Critical Parameters and Troubleshooting
Critical parameters have been addressed in the step annotations of each protocol. Certain aspects to keep in mind when using the described resources to plan an SRM experiment are summarized here. When a user queries the SRMAtlas and no result has been returned, double-check the selected constraints in the form tab, complete protein accession(s) in the correct namespace are required, e.g. Rv3133c instead of the incomplete Rv3133 accession number. In case a high value was set for ‘Number of highest Intensity Fragment Ions to Keep’, e.g. 10, less fragment ions may get returned for short peptides as ten fragments may not be available. Reported RTs in SRMAtlas and PASSEL may need to be adjusted to the user’s specific LC setup but are good places to start when no other information on RTs is available. Retention times can be used by selecting a wider RT window in the MS method at first, but also the use of specific RT peptides for RT correction or by performing unscheduled experiments are other good approaches. When assays are downloaded from SRMAtlas in a vendor specific format, the collision energy will be accounted for appropriately. When assays are downloaded from PASSEL, the collision energy used to acquire the data on a specific instrument is reported, if the assays get deployed on a different instrument, the appropriate collision energy for each peptide needs to be calculated. Lastly, deploying ion-trap derived assays on a triple-quadrupole instrument may result in a different fragmentation of a peptide. Problems with regard to the data submission process and website related errors or questions should be addressed in the feedback form on the PeptideAtlas start page.
Advanced Parameters
The SRMAtlas query form provides a hidden sub-form to adjust parameter weights of the PABST algorithm which determines the relative ranking of peptides that are reported in a query. This option is only intended for advanced users, for the majority of applications, we recommend using the pre-set and hidden default settings. Details on the algorithm and the impact on query returns by changing these parameters are described (Deutsch et al., submitted). The type of the selected target instrument also heavily influences which assays will be returned in a query, i.e. if the query targets an Agilent QQQ instrument, peptides which have been measured on that instrument will be preferentially returned.
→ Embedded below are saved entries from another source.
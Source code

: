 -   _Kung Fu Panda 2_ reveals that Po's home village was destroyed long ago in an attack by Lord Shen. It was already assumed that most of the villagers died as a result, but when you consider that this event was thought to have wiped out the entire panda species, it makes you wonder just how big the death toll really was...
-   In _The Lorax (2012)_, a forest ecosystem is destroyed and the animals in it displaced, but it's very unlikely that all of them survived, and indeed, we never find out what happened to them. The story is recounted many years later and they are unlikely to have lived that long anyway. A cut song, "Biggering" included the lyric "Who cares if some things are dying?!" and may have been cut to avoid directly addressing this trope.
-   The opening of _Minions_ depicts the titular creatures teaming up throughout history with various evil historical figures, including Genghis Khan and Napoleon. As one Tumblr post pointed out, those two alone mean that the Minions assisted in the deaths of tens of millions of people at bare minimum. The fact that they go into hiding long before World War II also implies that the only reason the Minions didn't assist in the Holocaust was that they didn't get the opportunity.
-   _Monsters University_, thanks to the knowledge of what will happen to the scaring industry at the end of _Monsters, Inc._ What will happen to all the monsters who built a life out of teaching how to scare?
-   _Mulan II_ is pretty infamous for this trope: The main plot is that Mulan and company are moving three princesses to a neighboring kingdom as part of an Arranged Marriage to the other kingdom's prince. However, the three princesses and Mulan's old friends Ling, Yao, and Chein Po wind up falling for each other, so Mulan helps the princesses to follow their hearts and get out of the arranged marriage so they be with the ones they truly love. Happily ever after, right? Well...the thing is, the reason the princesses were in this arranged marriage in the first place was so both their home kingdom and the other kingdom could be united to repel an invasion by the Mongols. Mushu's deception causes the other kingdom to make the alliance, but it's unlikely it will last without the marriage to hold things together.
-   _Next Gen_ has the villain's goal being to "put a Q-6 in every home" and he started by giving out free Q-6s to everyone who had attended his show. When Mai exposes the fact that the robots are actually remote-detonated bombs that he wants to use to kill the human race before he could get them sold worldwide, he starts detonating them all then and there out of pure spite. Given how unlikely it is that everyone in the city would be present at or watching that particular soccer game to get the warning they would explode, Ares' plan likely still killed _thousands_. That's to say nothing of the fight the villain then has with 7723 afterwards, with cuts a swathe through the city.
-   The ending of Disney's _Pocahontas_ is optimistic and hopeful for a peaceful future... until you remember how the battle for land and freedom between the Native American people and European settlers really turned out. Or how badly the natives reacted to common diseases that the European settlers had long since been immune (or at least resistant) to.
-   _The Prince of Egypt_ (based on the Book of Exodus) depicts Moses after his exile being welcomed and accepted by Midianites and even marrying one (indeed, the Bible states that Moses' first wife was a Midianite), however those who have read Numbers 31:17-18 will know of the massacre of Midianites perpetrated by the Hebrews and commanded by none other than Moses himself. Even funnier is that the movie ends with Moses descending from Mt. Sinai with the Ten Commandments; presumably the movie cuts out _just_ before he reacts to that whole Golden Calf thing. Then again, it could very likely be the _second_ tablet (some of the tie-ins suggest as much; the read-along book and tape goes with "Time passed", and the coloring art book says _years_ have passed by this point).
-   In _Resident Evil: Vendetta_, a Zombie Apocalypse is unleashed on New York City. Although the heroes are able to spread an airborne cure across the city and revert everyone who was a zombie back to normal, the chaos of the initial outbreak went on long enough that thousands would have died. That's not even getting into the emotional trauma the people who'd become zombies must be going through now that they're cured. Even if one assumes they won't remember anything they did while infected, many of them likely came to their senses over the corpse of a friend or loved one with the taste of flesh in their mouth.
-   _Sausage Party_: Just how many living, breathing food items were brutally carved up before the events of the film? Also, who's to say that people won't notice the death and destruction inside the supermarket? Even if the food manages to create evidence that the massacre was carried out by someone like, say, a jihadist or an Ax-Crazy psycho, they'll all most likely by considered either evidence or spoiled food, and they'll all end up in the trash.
PASSEL contains several SRM data sets that were generated with the use of decoy transitions and subsequently analyzed with the mProphet software (Reiter et al., 2011) providing a statistical component and error rates for the identification of targeted peptides. If mProphet peak group files were provided by the data submitter, then the d_score and m_score will be displayed in PASSEL. If a user is familiar with the mProphet and mQuest metrics, the scores may be used as quality filters when browsing the PASSEL data base to return the most successful SRM assays. Note that results that are not processed with mProphet will be missed when such a filter is applied.
Acknowledgments
The authors would like to thank a great many people for their contributions to the design and implementation of PeptideAtlas, SRMAtlas, and PASSEL, and for submitting their data to the repositories. This work has been funded in part with federal funds from the American Recovery and Reinvestment Act (ARRA) through grant number RC2 HG005805 from the National Institutes of Health NHGRI, the NIGMS (2P50 GM076547 and R01 GM087221), the U.S. National Science Foundation MRI (grant no. 0923536), and the Bill and Melinda Gates Foundation, Global Health Grant Number 0PP1039684.
Footnotes
INTERNET RESOURCES
The following URLs link to the start pages of the repositories described in this chapter.
PeptideAtlas: http://www.peptideatlas.org/
SRMAtlas: http://www.srmatlas.org/
LITERATURE CITED
- Craig R, Cortens JP, Beavis RC. Open Source System for Analyzing, Validating, and Storing Protein Identification Data. Journal of Proteome Research. 2004;3:1234–1242. doi: 10.1021/pr049882h. [DOI] [PubMed] [Google Scholar]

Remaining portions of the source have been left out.